My breastfeeding story
- Aug 04, 2019
- & Amelia
I knew other new mums and sometimes it didn’t work out for them. With the hypnobirthing I had already done, I set the intention ‘I will do it to the best I can’.
Well that was fab and it worked as I fed Sammy till he was 19 months.
However, my journey wasn’t easy- although not as difficult as others.
I only got mastitis when I was weaning :(
I took early maternity leave and my midwife had suggested that I attend a breast-feeding clinic drop in during this time- so I did although I felt really weird as I still had my baby in my uterus and everyone else was holding theirs.
However, I learnt so much in that hour, that really added to my confidence in recognising issues, troubleshooting latch concerns and knowing that some of my concerns were really common and normal. Hearing other women’s worries really helped to alleviate mine.
I often suggest to pregnant women I work with to watch their friends, family members or anyone who is comfortable with it – watch them feed- talk to them about their breastfeeding journey- everyone has one. The more exposed we are to different feeding styles, common problems and other peoples’ issues – we will feel more confident in ourselves and our belief to overcome them like they did.
If you are pregnant and haven’t already then, I implore you to find a Breast-Feeding Education course- prior to giving birth. The ABA run them and here’s the link. Even travel out of area- if there isn’t one close by they really are the best way to learn things.
So, I fed Sammy within the first hour of him taking his first breath- if you can do this then your chances of being successful in mastering the skill of breastfeeding are raised significantly. I had a supportive partner who knew where the clinics were in case I needed extra support and he drove me there to ask questions in the early weeks.
I knew that the colostrum would satisfy my baby until my milk came in and I never ‘worried’ about not having enough milk. I had faith in my body. This also I now realise was particularly impacted by my birthing experience. I had birthed Sammy – without assistance (there were 2 midwives there but I had birthed him.) My body knew what to do then- so why would it stop now?

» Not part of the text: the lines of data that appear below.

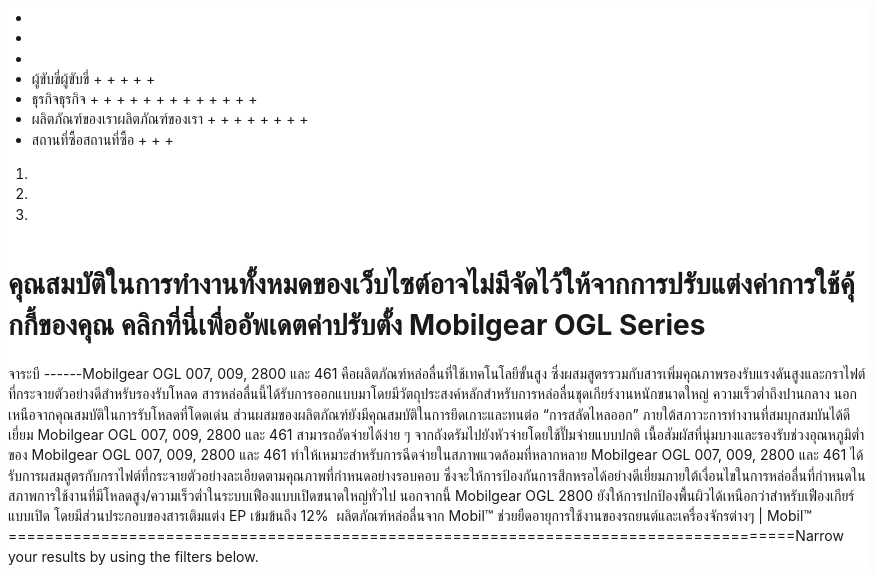 
 
* 
* 
* 
* ผู้ขับขี่ผู้ขับขี่
	+ 
	+
	+ 
	+
	+
* ธุรกิจธุรกิจ
	+ 
	+ 
	+ 
	+
	+ 
	+ 
	+ 
	+
	+ 
	+ 
	+
	+ 
	+
* ผลิตภัณฑ์ของเราผลิตภัณฑ์ของเรา
	+ 
	+ 
	+
	+ 
	+ 
	+
	+ 
	+
* สถานที่ซื้อสถานที่ซื้อ
	+
	+
	+ 
1. 
2. 
3. 
คุณสมบัติในการทำงานทั้งหมดของเว็บไซต์อาจไม่มีจัดไว้ให้จากการปรับแต่งค่าการใช้คุ้กกี้ของคุณ คลิกที่นี่เพื่ออัพเดตค่าปรับตั้ง Mobilgear OGL Series
====================
จาระบี
------Mobilgear OGL 007, 009, 2800 และ 461 คือผลิตภัณฑ์หล่อลื่นที่ใช้เทคโนโลยีขั้นสูง ซึ่งผสมสูตรรวมกับสารเพิ่มคุณภาพรองรับแรงดันสูงและกราไฟต์ที่กระจายตัวอย่างดีสำหรับรองรับโหลด สารหล่อลื่นนี้ได้รับการออกแบบมาโดยมีวัตถุประสงค์หลักสำหรับการหล่อลื่นชุดเกียร์งานหนักขนาดใหญ่ ความเร็วต่ำถึงปานกลาง นอกเหนือจากคุณสมบัติในการรับโหลดที่โดดเด่น ส่วนผสมของผลิตภัณฑ์ยังมีคุณสมบัติในการยึดเกาะและทนต่อ “การสลัดไหลออก” ภายใต้สภาวะการทำงานที่สมบุกสมบันได้ดีเยี่ยม Mobilgear OGL 007, 009, 2800 และ 461 สามารถอัดจ่ายได้ง่าย ๆ จากถังดรัมไปยังหัวจ่ายโดยใช้ปั๊มจ่ายแบบปกติ เนื้อสัมผัสที่นุ่มบางและรองรับช่วงอุณหภูมิต่ำของ Mobilgear OGL 007, 009, 2800 และ 461 ทำให้เหมาะสำหรับการฉีดจ่ายในสภาพแวดล้อมที่หลากหลาย Mobilgear OGL 007, 009, 2800 และ 461 ได้รับการผสมสูตรกับกราไฟต์ที่กระจายตัวอย่างละเอียดตามคุณภาพที่กำหนดอย่างรอบคอบ ซึ่งจะให้การป้องกันการสึกหรอได้อย่างดีเยี่ยมภายใต้เงื่อนไขในการหล่อลื่นที่กำหนดในสภาพการใช้งานที่มีโหลดสูง/ความเร็วต่ำในระบบเฟืองแบบเปิดขนาดใหญ่ทั่วไป นอกจากนี้ Mobilgear OGL 2800 ยังให้การปกป้องพื้นผิวได้เหนือกว่าสำหรับเฟืองเกียร์แบบเปิด โดยมีส่วนประกอบของสารเติมแต่ง EP เข้มข้นถึง 12%
 ผลิตภัณฑ์หล่อลื่นจาก Mobil™ ช่วยยืดอายุการใช้งานของรถยนต์และเครื่องจักรต่างๆ | Mobil™
=====================================================================================Narrow your results by using the filters below.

Birth experiences and stress hormones disrupt and inhibit oxytocin- we need this in bucket loads for birth as well as breastfeeding. Worrying about milk not coming in is only going to prevent it flowing. I often recite Breastfeeding Affirmations into Wonder MUMS club as a Facebook live…. A little weird when I’m no longer feeding but super helpful for new mums.
It helps them to relax let go and let it all flow.
My nipples did crack and were extremely sore for the first couple of weeks. That’s pretty normal. I found the fridge gel pads extremely helpful for those first few weeks in helping cool and soothe my nipples. I also found when my milk came in that Sammy vomited constantly as he just gorged himself- it was a particularly messy time till we sorted it out together.
I found it extremely uncomfortable trying to learn how to feed Sammy in front of people initially. Particularly in the first weeks- I wish I had been more boundaried and limited my visitors a little better. However, I soon prioritised Sammy’s feeding as the most important rather than people seeing my boobs. If they weren’t comfortable then they could leave!
Then we were off and fed successfully until people started planting doubts about his sleeping- well lack of it around 6 months and that a formula top up would help. (It didn’t).
I learnt how to express and just used a hand pump rather than anything fancy.
Again, I had fears and had heard that it was hard to get anything out, that expressing was difficult. I had the pressure of needing to be able to express as I had commitments when I would be away from Sammy for long enough periods for him to need a feed.
I sat on the couch – relaxed – didn’t watch for sign of it coming out- I watch some silly program on tele and I said when the next ad break came I would look down – VOILA!!! The bottle was half full- HOORAY…I now had some freedom- well if he would only take the bottle.
That again was a difficult time but on the 3rd try over about 2 weeks he did take it. I literally cried… I could go to the shops for 10 mins and not be worried about him starving..not that he was he was HUGE.
We then continued to feed till 12 months without too much trouble – but then came the “Well you should stop now- he’s getting too big” “He’ll sleep longer if he’s off the boob”.
I went back to work after 12 months and pumped for the first few months. Which wasn’t too bad and my work were extremely supportive of my timed breaks- but soon my body adapted and I no longer needed to pump during the day. I did need to feed Sam ASAP when I saw him though, that was the first thing I did when I picked Sam up from day-care- as I was often BUSTING... The carpark in day-care was the place.
I fed Sam until around 19 months when I felt like it was time and him and I were ready. Unfortunately, I did hide the fact from some of my partner’s family that I was still feeding as I felt the judgement was too much- I wish I hadn’t now and just owned it.
Everyone has their own journey and support is the key to ensuring your journey reflects where you want to go.
I’m grateful to the support I had along the way and offer support in any way I can to the Wondermums within my groups and who I have connections with.